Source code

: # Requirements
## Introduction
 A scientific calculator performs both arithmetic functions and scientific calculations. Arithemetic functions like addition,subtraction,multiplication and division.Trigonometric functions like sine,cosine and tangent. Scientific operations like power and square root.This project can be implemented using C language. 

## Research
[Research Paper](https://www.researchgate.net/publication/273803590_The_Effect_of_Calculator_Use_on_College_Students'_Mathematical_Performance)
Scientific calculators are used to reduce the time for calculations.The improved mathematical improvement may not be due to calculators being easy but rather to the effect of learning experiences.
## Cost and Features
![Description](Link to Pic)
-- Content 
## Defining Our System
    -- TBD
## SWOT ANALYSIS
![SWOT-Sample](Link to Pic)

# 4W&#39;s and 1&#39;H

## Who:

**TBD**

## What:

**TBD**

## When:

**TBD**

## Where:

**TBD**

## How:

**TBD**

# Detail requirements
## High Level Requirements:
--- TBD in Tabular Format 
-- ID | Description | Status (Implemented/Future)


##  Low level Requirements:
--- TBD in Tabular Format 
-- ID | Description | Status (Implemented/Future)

———

▸ **Exercise instructions**
Write out the material again, matching every line.

▸ **Answer box**
Source code

: # Requirements
## Introduction
 A scientific calculator performs both arithmetic functions and scientific calculations. Arithemetic functions like addition,subtraction,multiplication and division.Trigonometric functions like sine,cosine and tangent. Scientific operations like power and square root.This project can be implemented using C language. 

## Research
[Research Paper](https://www.researchgate.net/publication/273803590_The_Effect_of_Calculator_Use_on_College_Students'_Mathematical_Performance)
Scientific calculators are used to reduce the time for calculations.The improved mathematical improvement may not be due to calculators being easy but rather to the effect of learning experiences.
## Cost and Features
![Description](Link to Pic)
-- Content 
## Defining Our System
    -- TBD
## SWOT ANALYSIS
![SWOT-Sample](Link to Pic)

# 4W&#39;s and 1&#39;H

## Who:

**TBD**

## What:

**TBD**

## When:

**TBD**

## Where:

**TBD**

## How:

**TBD**

# Detail requirements
## High Level Requirements:
--- TBD in Tabular Format 
-- ID | Description | Status (Implemented/Future)


##  Low level Requirements:
--- TBD in Tabular Format 
-- ID | Description | Status (Implemented/Future)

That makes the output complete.